Aleixandre Couillon: «Je fais le menu tous les jours. Je me lève à six heures et vois ce qu'il y a »(Madrid Fusion 2018 III)

La marine C'est l'un des restaurants les plus reculés du guide Michelin. Il est situé dans un village de pêcheurs, Noirmoutier-en-l'Île, situé sur l’île du même nom, sur la côte ouest de la France. La route qui relie la ville au continent ne peut être parcourue que lorsque la marée baisse. Sans surprise, le lien avec l’Atlantique de ses habitants est absolu, de même que la cuisine de Aleixandre Couillon, installée sur l’île depuis 18 ans, où se trouve actuellement un bistro, deux restaurants et un hôtel.

"Au début, nous avons fait une cuisine très traditionnelle, mais avec des produits de très haute qualité", a expliqué Couillon à Madrid Fusión. «Les hivers étaient très compliqués et nous avons décidé de changer notre univers. Nous travaillons uniquement avec les produits de notre région, en particulier de l'île dans laquelle nous vivons. "

La Marine n’a pas de menu, mais un menu unique qui est configuré à la volée en fonction de la saison de l’année et, surtout, de l’état de la mer. "Parfois, il est très agité et nous ne savons pas quel poisson nous allons avoir »dit le cuisinier. "Je me lève à six heures et vois ce que j'ai."

Couillon lors de sa présentation, accompagné du directeur du congrès, José Carlos Capel.

Comme l'explique le chef, le poisson vient de la côte opposée et arrive toujours vivant au restaurant.
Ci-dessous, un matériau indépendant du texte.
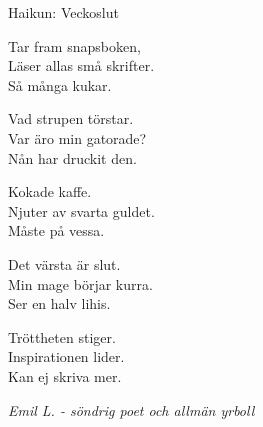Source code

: \documentclass{spektraklet}
\begin{document}
\begin{artikel}{Haikun: Veckoslut}{}
\begin{flushright}
Tar fram snapsboken,\\
Läser allas små skrifter.\\
Så många kukar.
\end{flushright}

\begin{flushleft}
Vad strupen törstar.\\
Var äro min gatorade?\\
Nån har druckit den.
\end{flushleft}

\begin{center}
Kokade kaffe.\\
Njuter av svarta guldet.\\
Måste på vessa.
\end{center}

\begin{flushright}
Det värsta är slut.\\
Min mage börjar kurra.\\
Ser en halv lihis.
\end{flushright}

\begin{flushleft}
Tröttheten stiger.\\
Inspirationen lider.\\
Kan ej skriva mer.
\end{flushleft}

\begin{flushright}
\emph{Emil L. - söndrig poet och allmän yrboll}
\end{flushright}

\vspace{1.6cm}

\end{artikel}


\end{document}
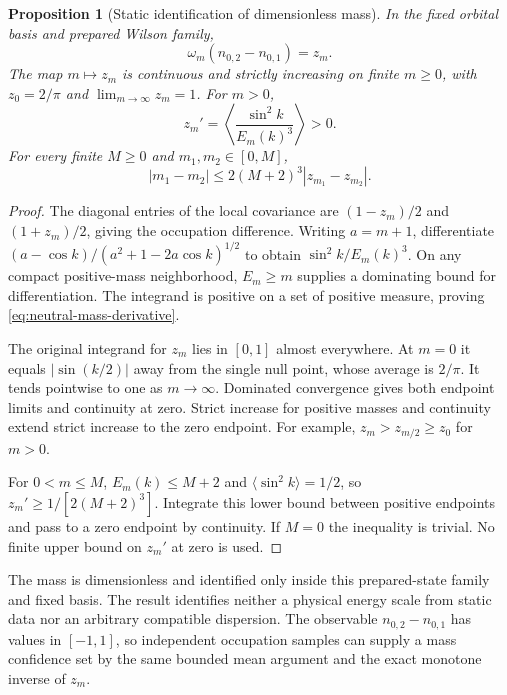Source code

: \documentclass[11pt]{article}
\newtheorem{proposition}[theorem]{Proposition}
\theoremstyle{definition}
\begin{document}
\begin{proposition}[Static identification of dimensionless mass]
\label{prop:neutral-mass}
In the fixed orbital basis and prepared Wilson family,
\[
 \omega_m(n_{0,2}-n_{0,1})=z_m.
\]
The map $m\mapsto z_m$ is continuous and strictly increasing on finite
$m\ge0$, with $z_0=2/\pi$ and $\lim_{m\to\infty}z_m=1$.
For $m>0$,
\begin{equation}
 z_m'=\left\langle\frac{\sin^2k}{E_m(k)^3}\right\rangle>0.
 \label{eq:neutral-mass-derivative}
\end{equation}
For every finite $M\ge0$ and $m_1,m_2\in[0,M]$,
\begin{equation}
 |m_1-m_2|\le 2(M+2)^3|z_{m_1}-z_{m_2}|.
 \label{eq:neutral-mass-inverse}
\end{equation}
\end{proposition}
\begin{proof}
The diagonal entries of the local covariance are
$(1-z_m)/2$ and $(1+z_m)/2$, giving the occupation difference.
Writing $a=m+1$, differentiate
$(a-\cos k)/(a^2+1-2a\cos k)^{1/2}$ to obtain
$\sin^2 k/E_m(k)^3$. On any compact positive-mass neighborhood,
$E_m\ge m$ supplies a dominating bound for differentiation.
The integrand is positive on a set of positive measure, proving
\eqref{eq:neutral-mass-derivative}.

The original integrand for $z_m$ lies in $[0,1]$ almost everywhere.
At $m=0$ it equals $|\sin(k/2)|$ away from the single null point,
whose average is $2/\pi$. It tends pointwise to one as $m\to\infty$.
Dominated convergence gives both endpoint limits and continuity at zero.
Strict increase for positive masses and continuity extend strict increase
to the zero endpoint. For example,
$z_m>z_{m/2}\ge z_0$ for $m>0$.

For $0<m\le M$, $E_m(k)\le M+2$ and
$\langle\sin^2k\rangle=1/2$, so
$z_m'\ge1/[2(M+2)^3]$. Integrate this lower bound between positive
endpoints and pass to a zero endpoint by continuity. If $M=0$ the
inequality is trivial. No finite upper bound on $z_m'$ at zero is used.
\end{proof}

The mass is dimensionless and identified only inside this prepared-state
family and fixed basis. The result identifies neither a physical energy
scale from static data nor an arbitrary compatible dispersion.
The observable $n_{0,2}-n_{0,1}$ has values in $[-1,1]$, so independent
occupation samples can supply a mass confidence set by the same bounded
mean argument and the exact monotone inverse of $z_m$.
\end{document}
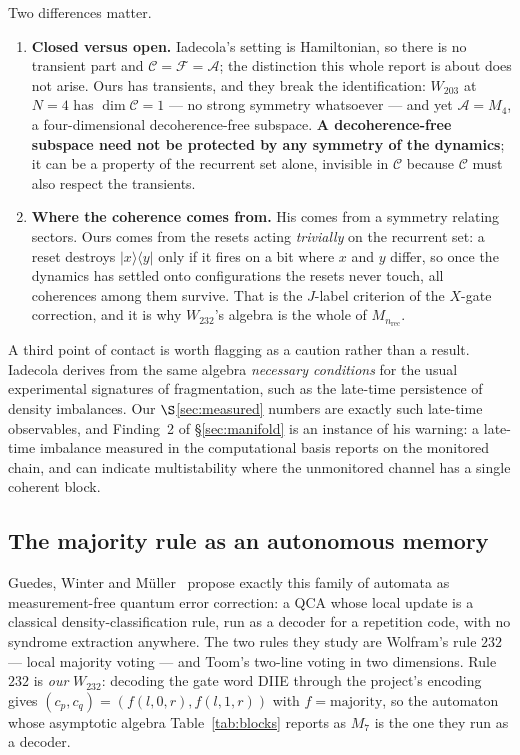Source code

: \documentclass[11pt]{article}
\theoremstyle{plain}
\theoremstyle{definition}
\theoremstyle{remark}
\begin{document}
Two differences matter.

\begin{enumerate}
\item \textbf{Closed versus open.} Iadecola's setting is Hamiltonian, so there
is no transient part and $\mathcal{C} = \mathcal{F} = \mathcal{A}$; the
distinction this whole report is about does not arise. Ours has transients, and
they break the identification: $W_{203}$ at $N = 4$ has $\dim\mathcal{C} = 1$
--- no strong symmetry whatsoever --- and yet $\mathcal{A} = M_4$, a
four-dimensional decoherence-free subspace. \textbf{A decoherence-free subspace
need not be protected by any symmetry of the dynamics}; it can be a property of
the recurrent set alone, invisible in $\mathcal{C}$ because $\mathcal{C}$ must
also respect the transients.
\item \textbf{Where the coherence comes from.} His comes from a symmetry
relating sectors. Ours comes from the resets acting \emph{trivially} on the
recurrent set: a reset destroys $|x\rangle\langle y|$ only if it fires on a bit
where $x$ and $y$ differ, so once the dynamics has settled onto configurations
the resets never touch, all coherences among them survive. That is the $J$-label
criterion of the $X$-gate correction, and it is why $W_{232}$'s algebra is the
whole of $M_{n_{\mathrm{rec}}}$.
\end{enumerate}

A third point of contact is worth flagging as a caution rather than a result.
Iadecola derives from the same algebra \emph{necessary conditions} for the usual
experimental signatures of fragmentation, such as the late-time persistence of
density imbalances. Our $\S$\ref{sec:measured} numbers are exactly such
late-time observables, and Finding~2 of \S\ref{sec:manifold} is an instance of
his warning: a late-time imbalance measured in the computational basis reports
on the monitored chain, and can indicate multistability where the unmonitored
channel has a single coherent block.

\subsection{The majority rule as an autonomous memory}

Guedes, Winter and M\"uller~\cite{guedes2024} propose exactly this family of
automata as measurement-free quantum error correction: a QCA whose local update
is a classical density-classification rule, run as a decoder for a repetition
code, with no syndrome extraction anywhere. The two rules they study are
Wolfram's rule $232$ --- local majority voting --- and Toom's two-line voting in
two dimensions. Rule $232$ is \emph{our} $W_{232}$: decoding the gate word DIIE
through the project's encoding gives $(c_p,c_q) = (f(l,0,r), f(l,1,r))$ with
$f = \mathrm{majority}$, so the automaton whose asymptotic algebra
Table~\ref{tab:blocks} reports as $M_7$ is the one they run as a decoder.
\end{document}
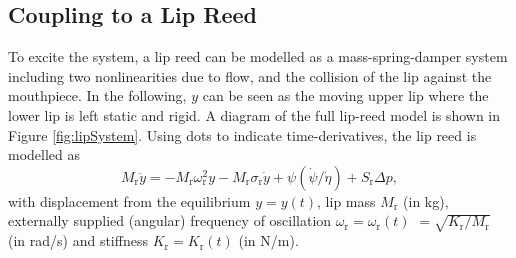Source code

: 



\subsection{Coupling to a Lip Reed}\label{sec:lipReed}
To excite the system, a lip reed can be modelled as a mass-spring-damper system including two nonlinearities due to flow, and the collision of the lip against the mouthpiece. In the following, $y$ can be seen as the moving upper lip where the lower lip is left static and rigid. A diagram of the full lip-reed model is shown in Figure \ref{fig:lipSystem}. Using dots to indicate time-derivatives, the lip reed is modelled as
\begin{equation}\label{eq:lipReedCont}
    M_\text{r}\ddot y = -M_\text{r}\omega_\text{r}^2 y - M_\text{r} \sigma_\text{r} \dot y +\psi(\dot \psi/
\dot \eta)+ S_\text{r}\Delta p,
\end{equation}
with displacement from the equilibrium $y = y(t)$, lip mass $M_\text{r}$ (in kg), externally supplied (angular) frequency of oscillation $\omega_\text{r} = \omega_\text{r}(t)$ $= \sqrt{K_\text{r}/M_\text{r}}$ (in rad/s) and stiffness $K_\text{r}= K_\text{r}(t)$ (in N/m).

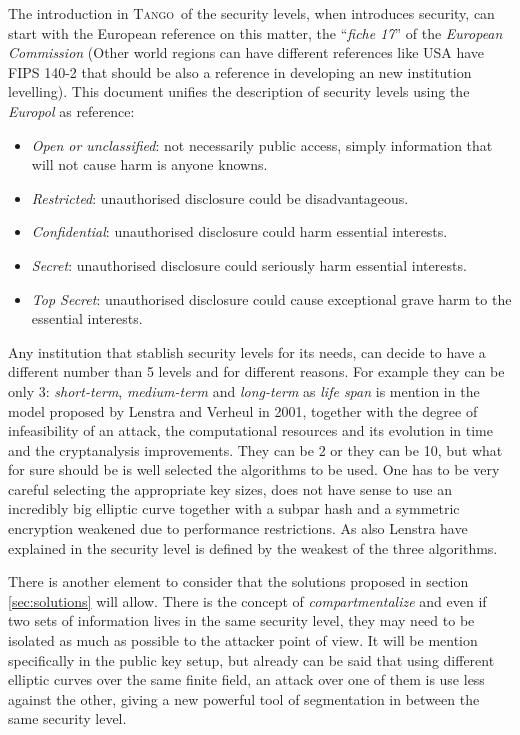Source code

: \documentclass[10pt,a4paper,twoside]{llncs}
\newcommand{\tango}{\textsc{Tango}}
\begin{document}
The introduction in \tango\, of the security levels, when introduces security, can start with the European reference on this matter, the ``\emph{fiche 17}''\cite{fiche17EU} of the \emph{European Commission} (Other world regions can have different references like USA have FIPS 140-2 \cite{NIST140-2} that should be also a reference in developing an new institution levelling). This document unifies the description of security levels using the \emph{Europol} as reference:

\begin{itemize}
    \item \emph{Open or unclassified}: not necessarily public access, simply information that will not cause harm is anyone knowns.
    \item \emph{Restricted}: unauthorised disclosure could be disadvantageous.
    \item \emph{Confidential}: unauthorised disclosure could harm essential interests.
    \item \emph{Secret}: unauthorised disclosure could seriously harm essential interests.
    \item \emph{Top Secret}: unauthorised disclosure could cause exceptional grave harm to the essential interests.
\end{itemize}

Any institution that stablish security levels for its needs, can decide to have a different number than 5 levels and for different reasons. For example they can be only 3: \emph{short-term}, \emph{medium-term} and \emph{long-term} as \emph{life span} is mention in the model proposed by Lenstra and Verheul \cite{lenstra2001selecting} in 2001, together with the degree of infeasibility of an attack, the computational resources and its evolution in time and the cryptanalysis improvements. They can be 2 or they can be 10, but what for sure should be is well selected the algorithms to be used. One has to be very careful selecting the appropriate key sizes, does not have sense to use an incredibly big elliptic curve together with a subpar hash and a symmetric encryption weakened due to performance restrictions. As also Lenstra have explained in \cite{lenstra2004key} the security level is defined by the weakest of the three algorithms.

There is another element to consider that the solutions proposed in section \ref{sec:solutions} will allow. There is the concept of \emph{compartmentalize} and even if two sets of information lives in the same security level, they may need to be isolated as much as possible to the attacker point of view. It will be mention specifically in the public key setup, but already can be said that using different elliptic curves over the same finite field, an attack over one of them is use less against the other, giving a new powerful tool of segmentation in between the same security level.
\end{document}
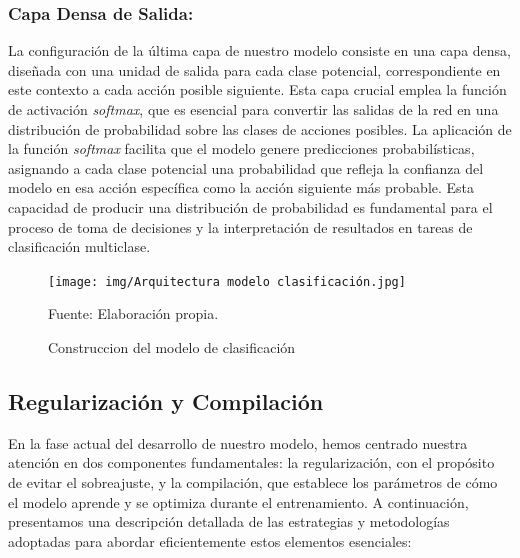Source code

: \subsubsection{Capa Densa de Salida:} 
La configuración de la última capa de nuestro modelo consiste en una capa densa, diseñada con una unidad de salida para cada clase potencial, correspondiente en este contexto a cada acción posible siguiente. Esta capa crucial emplea la función de activación \textit{softmax}, que es esencial para convertir las salidas de la red en una distribución de probabilidad sobre las clases de acciones posibles. La aplicación de la función \textit{softmax} facilita que el modelo genere predicciones probabilísticas, asignando a cada clase potencial una probabilidad que refleja la confianza del modelo en esa acción específica como la acción siguiente más probable. Esta capacidad de producir una distribución de probabilidad es fundamental para el proceso de toma de decisiones y la interpretación de resultados en tareas de clasificación multiclase.
\begin{figure}[H]
    \begin{minipage}[t]{0.9\textwidth}
        \caption{Construccion del modelo de clasificación}
        \label{parquitectura_clasificación}        
    \end{minipage}

    \vspace{10pt}

    \begin{minipage}[b]{1\textwidth}
        \centering
        \texttt{[image: img/Arquitectura modelo clasificación.jpg]}        
    \end{minipage}

    \begin{minipage}[t]{0.9\textwidth}
        Fuente: Elaboración propia.
    \end{minipage}
\end{figure}

\subsection{Regularización y Compilación}
En la fase actual del desarrollo de nuestro modelo, hemos centrado nuestra atención en dos componentes fundamentales: la regularización, con el propósito de evitar el sobreajuste, y la compilación, que establece los parámetros de cómo el modelo aprende y se optimiza durante el entrenamiento. A continuación, presentamos una descripción detallada de las estrategias y metodologías adoptadas para abordar eficientemente estos elementos esenciales:

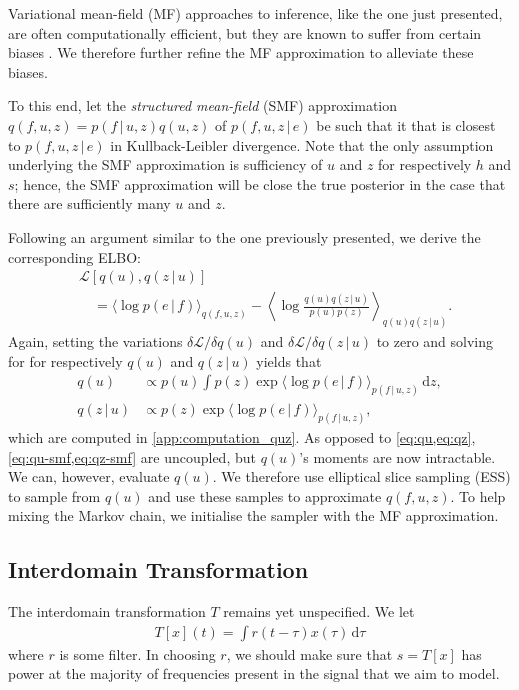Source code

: \documentclass{article}
\newcommand{\id}[1]{\, \mathrm{d} #1}     %
\newcommand{\cond}{\, | \,}               %
\renewcommand{\ll}{\left}
\newcommand{\rr}{\right}
\newcommand{\la}{\langle}
\newcommand{\ra}{\rangle}
\begin{document}
Variational mean-field (MF) approaches to inference, like the one just presented, are often computationally efficient, but they are known to suffer from certain biases \cite{MacKay:2002:Information_Theory_Learning,Turner:2011:Two_Problems_With_Variational_Expectation,Murphy:2012:Probabilistic_Perspective}. We therefore further refine the MF approximation to alleviate these biases.

To this end, let the \textit{structured mean-field} (SMF) approximation $q(f,u,z)=p(f\cond u, z)q(u,z)$ of $p(f,u,z\cond e)$ be such that it that is closest to $p(f,u,z\cond e)$ in Kullback-Leibler divergence. Note that the only assumption underlying the SMF approximation is sufficiency of $u$ and $z$ for respectively $h$ and $s$; hence, the SMF approximation will be close the true posterior in the case that there are sufficiently many $u$ and $z$.

Following an argument similar to the one previously presented, we derive the corresponding ELBO:
\begin{align*}
    &\mathcal{L}[q(u),q(z\cond u)] \\
    &\quad= \la \log p(e\cond f) \ra_{q(f,u,z)}- \ll\la\log\frac{q(u)q(z\cond u)}{p(u)p(z)}\rr\ra_{q(u)q(z\cond u)}.
\end{align*}
Again, setting the variations $\delta \mathcal{L} / \delta q(u)$ and $\delta \mathcal{L} / \delta q(z\cond u)$ to zero and solving for for respectively $q(u)$ and $q(z\cond u)$ yields that
\begin{align}
    q(u) &\propto p(u) \int p(z) \exp\la\log p(e\cond f)\ra_{p(f\cond u, z)}\id{z}, \label{eq:qu-smf} \\
    q(z\cond u) &\propto p(z)\exp\la \log p(e\cond f)\ra_{p(f\cond u, z)}, \label{eq:qz-smf}
\end{align}
which are computed in \cref{app:computation_quz}.
As opposed to \cref{eq:qu,eq:qz}, \cref{eq:qu-smf,eq:qz-smf} are uncoupled, but $q(u)$'s moments are now intractable. We can, however, evaluate $q(u)$. We therefore use elliptical slice sampling (ESS) \cite{Murray:2010:Elliptical_Slice_Sampling} to sample from $q(u)$ and use these samples to approximate $q(f, u, z)$. To help mixing the Markov chain, we initialise the sampler with the MF approximation.

\subsection{Interdomain Transformation}
The interdomain transformation $T$ remains yet unspecified. We let
\begin{align*}
    T[x](t)=\int r(t- \tau)x(\tau) \id{\tau}
\end{align*}
where $r$ is some filter. In choosing $r$, we should make sure that $s=T[x]$ has power at the majority of frequencies present in the signal that we aim to model.
\end{document}
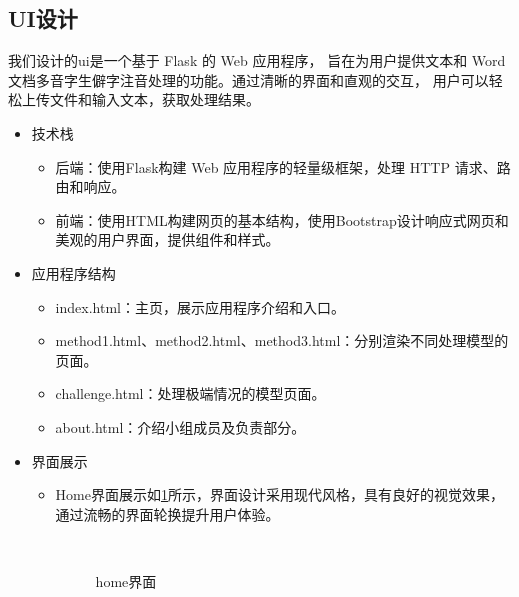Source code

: \documentclass[12pt,hyperref,a4paper,UTF8]{ctexart}
\begin{document}
\subsection{UI设计}
我们设计的ui是一个基于 Flask 的 Web 应用程序，
旨在为用户提供文本和 Word 文档多音字生僻字注音处理的功能。通过清晰的界面和直观的交互，
用户可以轻松上传文件和输入文本，获取处理结果。
\begin{itemize}
    \item 技术栈
    \begin{itemize}
        \item 后端：使用Flask构建 Web 应用程序的轻量级框架，处理 HTTP 请求、路由和响应。
        \item 前端：使用HTML构建网页的基本结构，使用Bootstrap设计响应式网页和美观的用户界面，提供组件和样式。
    \end{itemize}
    \item 应用程序结构
    \begin{itemize}
        \item index.html：主页，展示应用程序介绍和入口。
        \item method1.html、method2.html、method3.html：分别渲染不同处理模型的页面。
        \item challenge.html：处理极端情况的模型页面。
        \item about.html：介绍小组成员及负责部分。
    \end{itemize}
    \item 界面展示
    \begin{itemize}
        \item Home界面展示如\ref{fig_E1}所示，界面设计采用现代风格，具有良好的视觉效果，通过流畅的界面轮换提升用户体验。
        \begin{figure}[htbp]
            \centering
            \\
            \caption{home界面}
            \label{fig_E1}
        \end{figure}  
        

\end{itemize}
\end{itemize}
\end{document}
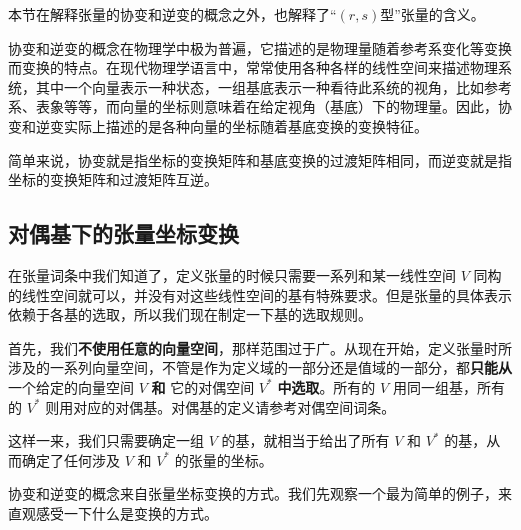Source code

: 

本节在解释张量的协变和逆变的概念之外，也解释了“$(r, s)$型”张量的含义。

协变和逆变的概念在物理学中极为普遍，它描述的是物理量随着参考系变化等变换而变换的特点。在现代物理学语言中，常常使用各种各样的线性空间来描述物理系统，其中一个向量表示一种状态，一组基底表示一种看待此系统的视角，比如参考系、表象等等，而向量的坐标则意味着在给定视角（基底）下的物理量。因此，协变和逆变实际上描述的是各种向量的坐标随着基底变换的变换特征。

简单来说，协变就是指坐标的变换矩阵和基底变换的过渡矩阵相同，而逆变就是指坐标的变换矩阵和过渡矩阵互逆。

\subsection{对偶基下的张量坐标变换}

在张量词条中我们知道了，定义张量的时候只需要一系列和某一线性空间 $V$ 同构的线性空间就可以，并没有对这些线性空间的基有特殊要求。但是张量的具体表示依赖于各基的选取，所以我们现在制定一下基的选取规则。

首先，我们\textbf{不使用任意的向量空间}，那样范围过于广。从现在开始，定义张量时所涉及的一系列向量空间，不管是作为定义域的一部分还是值域的一部分，都\textbf{只能从}一个给定的向量空间 $V$ \textbf{和} 它的对偶空间 $V^*$ \textbf{中选取}。所有的 $V$ 用同一组基，所有的 $V^*$ 则用对应的对偶基。对偶基的定义请参考对偶空间词条。

这样一来，我们只需要确定一组 $V$ 的基，就相当于给出了所有 $V$ 和 $V^*$ 的基，从而确定了任何涉及 $V$ 和 $V^*$ 的张量的坐标。



协变和逆变的概念来自张量坐标变换的方式。我们先观察一个最为简单的例子，来直观感受一下什么是变换的方式。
Couillon a appris au Japon la Technique Ike Jime, qui consiste à pratiquer chez l'animal une douleur qui produit sa mort cérébrale instantanée, ce qui fait que tout le sang retourne dans les viscères. Soi-disant, c’est une méthode de sacrifice avec laquelle le poisson souffre moins, mais qui permet également à la viande d’avoir une texture spéciale, obtenue après avoir laissé les morceaux reposer sur l’appareil photo.

Au restaurant, ils sont utilisés jusqu'à 18 espèces marines différentes, mais ce n’est pas le seul produit local. Couillon possède son propre jardin de 2000 m2, dans lequel vous pouvez collecter la plupart des légumes que vous utilisez dans votre cuisine, ainsi que produire du miel et des poulets.

Quand la simplicité est complexe

Bien que Couillon prépare son menu du jour au lendemain (et même pas cela), votre cuisine est simple, mais utilise des éléments qui nécessitent une grande élaboration.

Le bœuf de mer, avec son propre bouillon, accompagné de citrouille rôtie et de cresson.

À Madrid, Fusión a surpris avec une assiette de crabe, qui a raison en saison, cuit plus de 90 minutes à 20 degrés, très lentement, sans aucune vinaigrette pour préserver les arômes. A cela, on ajoute une herbe japonaise dont la texture ressemble à celle des œufs de poisson, des algues rouges, de l'huile de figue et de la courge kabocha, de son propre verger pelé, fermenté à base de soja et d'ail, réservé trois ou quatre jours au réfrigérateur. , cuit au four à 140 heures et fouetté. Le bœuf de mer décortiqué est également accompagné d’un bouillon légèrement gélifié.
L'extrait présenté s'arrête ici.